▶ _TRY IT_:
Make an exact copy of every record that follows.

Items listed in a dataset
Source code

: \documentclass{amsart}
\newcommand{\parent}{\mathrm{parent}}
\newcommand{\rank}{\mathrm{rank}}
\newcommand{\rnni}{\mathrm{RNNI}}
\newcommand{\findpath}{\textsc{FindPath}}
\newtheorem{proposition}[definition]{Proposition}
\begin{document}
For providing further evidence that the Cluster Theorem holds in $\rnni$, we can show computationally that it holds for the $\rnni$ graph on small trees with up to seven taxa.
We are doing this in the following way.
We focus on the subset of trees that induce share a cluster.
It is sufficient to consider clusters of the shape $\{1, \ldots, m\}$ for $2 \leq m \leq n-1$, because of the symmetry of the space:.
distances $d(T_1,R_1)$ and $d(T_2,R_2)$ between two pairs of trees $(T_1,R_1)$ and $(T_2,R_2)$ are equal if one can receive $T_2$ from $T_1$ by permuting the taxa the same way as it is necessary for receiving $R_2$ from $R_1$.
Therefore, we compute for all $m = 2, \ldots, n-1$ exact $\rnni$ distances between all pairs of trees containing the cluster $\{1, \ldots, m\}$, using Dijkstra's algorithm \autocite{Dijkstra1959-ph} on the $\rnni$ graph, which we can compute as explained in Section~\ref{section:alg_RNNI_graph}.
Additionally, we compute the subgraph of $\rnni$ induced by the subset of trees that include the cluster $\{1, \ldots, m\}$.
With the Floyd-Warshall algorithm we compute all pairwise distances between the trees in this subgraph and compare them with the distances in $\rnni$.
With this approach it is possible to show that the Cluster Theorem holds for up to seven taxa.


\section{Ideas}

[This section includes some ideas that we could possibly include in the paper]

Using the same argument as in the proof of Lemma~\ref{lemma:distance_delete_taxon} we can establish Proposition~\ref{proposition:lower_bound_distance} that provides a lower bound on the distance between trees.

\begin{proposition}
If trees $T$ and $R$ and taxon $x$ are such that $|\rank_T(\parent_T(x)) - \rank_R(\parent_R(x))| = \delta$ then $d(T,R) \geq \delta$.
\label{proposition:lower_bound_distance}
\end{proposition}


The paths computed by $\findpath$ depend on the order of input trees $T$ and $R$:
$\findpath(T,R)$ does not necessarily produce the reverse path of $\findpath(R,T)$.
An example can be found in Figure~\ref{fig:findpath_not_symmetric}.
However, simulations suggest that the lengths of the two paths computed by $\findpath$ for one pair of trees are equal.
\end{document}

▶ _WORKED SOLUTION_:
Source code

: \documentclass{amsart}
\newcommand{\parent}{\mathrm{parent}}
\newcommand{\rank}{\mathrm{rank}}
\newcommand{\rnni}{\mathrm{RNNI}}
\newcommand{\findpath}{\textsc{FindPath}}
\newtheorem{proposition}[definition]{Proposition}
\begin{document}
For providing further evidence that the Cluster Theorem holds in $\rnni$, we can show computationally that it holds for the $\rnni$ graph on small trees with up to seven taxa.
We are doing this in the following way.
We focus on the subset of trees that induce share a cluster.
It is sufficient to consider clusters of the shape $\{1, \ldots, m\}$ for $2 \leq m \leq n-1$, because of the symmetry of the space:.
distances $d(T_1,R_1)$ and $d(T_2,R_2)$ between two pairs of trees $(T_1,R_1)$ and $(T_2,R_2)$ are equal if one can receive $T_2$ from $T_1$ by permuting the taxa the same way as it is necessary for receiving $R_2$ from $R_1$.
Therefore, we compute for all $m = 2, \ldots, n-1$ exact $\rnni$ distances between all pairs of trees containing the cluster $\{1, \ldots, m\}$, using Dijkstra's algorithm \autocite{Dijkstra1959-ph} on the $\rnni$ graph, which we can compute as explained in Section~\ref{section:alg_RNNI_graph}.
Additionally, we compute the subgraph of $\rnni$ induced by the subset of trees that include the cluster $\{1, \ldots, m\}$.
With the Floyd-Warshall algorithm we compute all pairwise distances between the trees in this subgraph and compare them with the distances in $\rnni$.
With this approach it is possible to show that the Cluster Theorem holds for up to seven taxa.


\section{Ideas}

[This section includes some ideas that we could possibly include in the paper]

Using the same argument as in the proof of Lemma~\ref{lemma:distance_delete_taxon} we can establish Proposition~\ref{proposition:lower_bound_distance} that provides a lower bound on the distance between trees.

\begin{proposition}
If trees $T$ and $R$ and taxon $x$ are such that $|\rank_T(\parent_T(x)) - \rank_R(\parent_R(x))| = \delta$ then $d(T,R) \geq \delta$.
\label{proposition:lower_bound_distance}
\end{proposition}


The paths computed by $\findpath$ depend on the order of input trees $T$ and $R$:
$\findpath(T,R)$ does not necessarily produce the reverse path of $\findpath(R,T)$.
An example can be found in Figure~\ref{fig:findpath_not_symmetric}.
However, simulations suggest that the lengths of the two paths computed by $\findpath$ for one pair of trees are equal.
\end{document}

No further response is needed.